/---

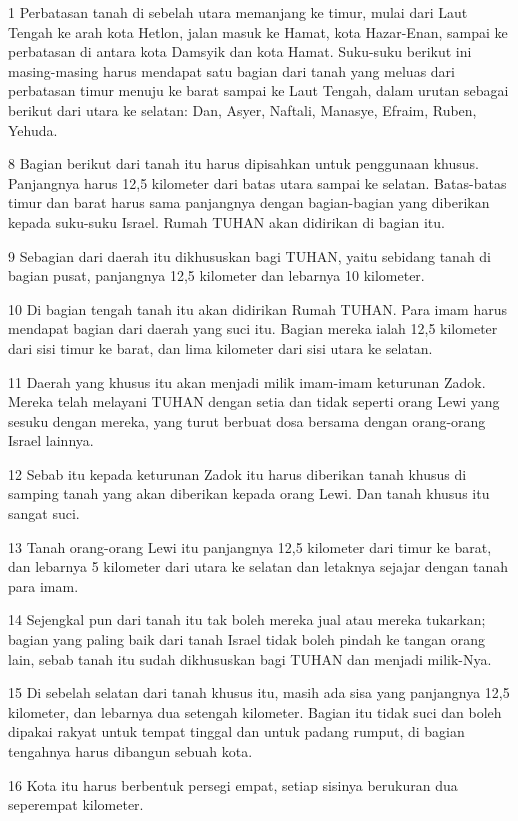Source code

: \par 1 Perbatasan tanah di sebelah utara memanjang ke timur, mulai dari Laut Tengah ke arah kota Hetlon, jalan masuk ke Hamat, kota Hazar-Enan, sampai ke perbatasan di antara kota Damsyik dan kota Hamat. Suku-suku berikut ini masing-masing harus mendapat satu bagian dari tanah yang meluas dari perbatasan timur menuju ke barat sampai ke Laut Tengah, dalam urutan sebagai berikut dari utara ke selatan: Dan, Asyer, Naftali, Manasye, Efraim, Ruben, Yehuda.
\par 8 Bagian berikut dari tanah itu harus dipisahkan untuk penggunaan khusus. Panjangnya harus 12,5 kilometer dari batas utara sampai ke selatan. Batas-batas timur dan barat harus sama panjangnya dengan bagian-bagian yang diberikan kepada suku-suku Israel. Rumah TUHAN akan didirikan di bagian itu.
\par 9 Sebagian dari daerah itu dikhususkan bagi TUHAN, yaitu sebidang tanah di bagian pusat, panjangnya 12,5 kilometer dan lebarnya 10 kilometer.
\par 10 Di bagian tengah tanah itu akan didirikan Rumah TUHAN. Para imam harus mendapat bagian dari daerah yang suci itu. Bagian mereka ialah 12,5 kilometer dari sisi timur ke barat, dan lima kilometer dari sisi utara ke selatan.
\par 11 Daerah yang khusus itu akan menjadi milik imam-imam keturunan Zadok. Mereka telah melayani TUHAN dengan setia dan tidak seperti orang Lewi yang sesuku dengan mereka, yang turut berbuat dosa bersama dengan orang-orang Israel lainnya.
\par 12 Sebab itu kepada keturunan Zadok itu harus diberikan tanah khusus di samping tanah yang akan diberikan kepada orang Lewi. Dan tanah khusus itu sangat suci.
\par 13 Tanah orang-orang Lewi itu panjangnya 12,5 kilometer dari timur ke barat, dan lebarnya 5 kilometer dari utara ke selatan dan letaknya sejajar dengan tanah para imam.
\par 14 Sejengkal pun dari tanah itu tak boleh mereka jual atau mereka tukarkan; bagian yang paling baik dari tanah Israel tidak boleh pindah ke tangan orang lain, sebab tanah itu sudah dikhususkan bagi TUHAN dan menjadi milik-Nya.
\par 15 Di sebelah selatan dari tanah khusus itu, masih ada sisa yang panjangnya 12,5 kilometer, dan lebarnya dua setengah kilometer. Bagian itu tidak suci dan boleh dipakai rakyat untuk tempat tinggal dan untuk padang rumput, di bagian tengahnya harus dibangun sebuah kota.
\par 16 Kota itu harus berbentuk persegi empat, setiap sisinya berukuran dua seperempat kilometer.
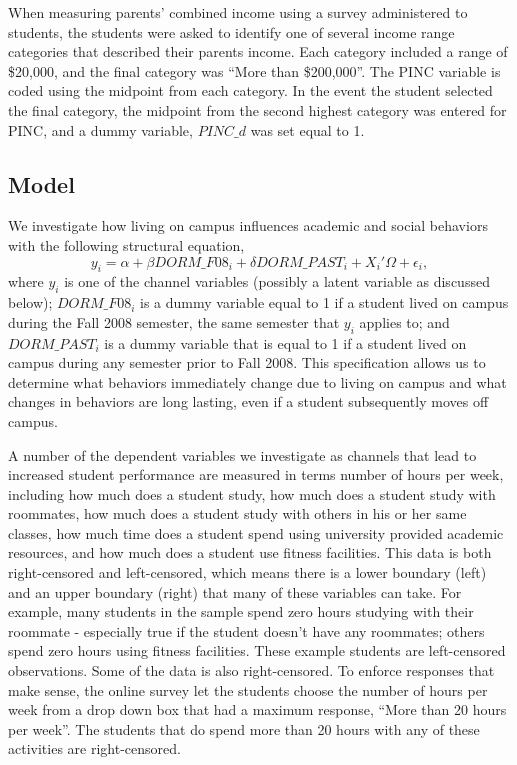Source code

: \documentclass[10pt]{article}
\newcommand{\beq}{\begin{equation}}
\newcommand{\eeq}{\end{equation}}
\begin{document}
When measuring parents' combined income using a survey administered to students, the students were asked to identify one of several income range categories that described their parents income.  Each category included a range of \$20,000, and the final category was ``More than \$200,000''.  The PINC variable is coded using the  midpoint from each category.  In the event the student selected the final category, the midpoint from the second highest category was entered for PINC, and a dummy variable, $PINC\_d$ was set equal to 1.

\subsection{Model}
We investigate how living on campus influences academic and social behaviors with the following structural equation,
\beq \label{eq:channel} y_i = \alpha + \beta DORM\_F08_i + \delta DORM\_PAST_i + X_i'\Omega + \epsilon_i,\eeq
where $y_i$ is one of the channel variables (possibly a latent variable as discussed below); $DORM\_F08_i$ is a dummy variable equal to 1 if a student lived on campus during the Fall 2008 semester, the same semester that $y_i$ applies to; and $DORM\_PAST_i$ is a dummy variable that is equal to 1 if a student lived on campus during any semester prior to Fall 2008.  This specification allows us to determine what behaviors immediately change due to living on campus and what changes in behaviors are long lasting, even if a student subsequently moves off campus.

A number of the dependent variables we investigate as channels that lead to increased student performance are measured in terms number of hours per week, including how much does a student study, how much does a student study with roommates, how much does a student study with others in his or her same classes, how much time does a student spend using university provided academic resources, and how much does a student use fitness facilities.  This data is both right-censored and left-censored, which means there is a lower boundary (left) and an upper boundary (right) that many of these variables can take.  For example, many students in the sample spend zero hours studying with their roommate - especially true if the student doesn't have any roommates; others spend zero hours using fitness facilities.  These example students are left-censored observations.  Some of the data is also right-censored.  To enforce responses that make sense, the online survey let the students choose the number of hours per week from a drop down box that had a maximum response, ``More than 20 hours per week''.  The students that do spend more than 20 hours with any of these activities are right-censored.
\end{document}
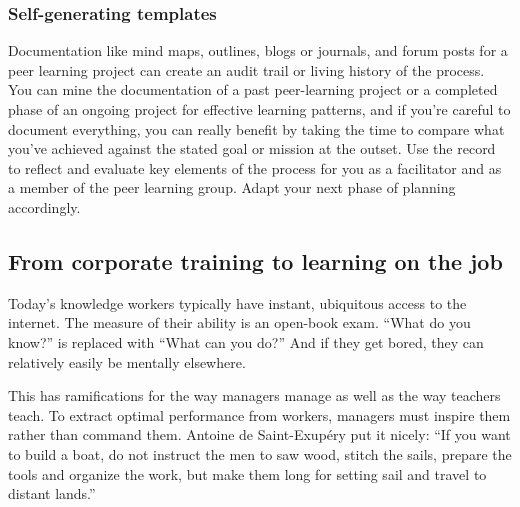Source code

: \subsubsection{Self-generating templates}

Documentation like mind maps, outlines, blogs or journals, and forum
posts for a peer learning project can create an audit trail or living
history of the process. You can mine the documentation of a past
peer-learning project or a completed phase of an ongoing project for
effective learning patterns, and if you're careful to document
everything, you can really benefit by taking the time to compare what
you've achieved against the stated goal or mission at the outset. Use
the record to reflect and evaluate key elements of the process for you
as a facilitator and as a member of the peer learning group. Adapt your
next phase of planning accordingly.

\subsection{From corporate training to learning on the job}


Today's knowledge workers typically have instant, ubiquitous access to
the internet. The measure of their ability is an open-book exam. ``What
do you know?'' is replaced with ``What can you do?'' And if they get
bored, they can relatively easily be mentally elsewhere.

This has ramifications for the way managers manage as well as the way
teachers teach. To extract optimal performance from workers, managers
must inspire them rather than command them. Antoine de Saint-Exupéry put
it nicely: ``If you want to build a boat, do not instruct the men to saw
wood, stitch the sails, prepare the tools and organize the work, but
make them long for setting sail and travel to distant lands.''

\---

- **GOAL OF THE EXERCISE**:
Using the data above, copy each line that contains "Lewi".

- **ANSWER SPACE**:
\par 11 Daerah yang khusus itu akan menjadi milik imam-imam keturunan Zadok. Mereka telah melayani TUHAN dengan setia dan tidak seperti orang Lewi yang sesuku dengan mereka, yang turut berbuat dosa bersama dengan orang-orang Israel lainnya.
\par 12 Sebab itu kepada keturunan Zadok itu harus diberikan tanah khusus di samping tanah yang akan diberikan kepada orang Lewi. Dan tanah khusus itu sangat suci.
\par 13 Tanah orang-orang Lewi itu panjangnya 12,5 kilometer dari timur ke barat, dan lebarnya 5 kilometer dari utara ke selatan dan letaknya sejajar dengan tanah para imam.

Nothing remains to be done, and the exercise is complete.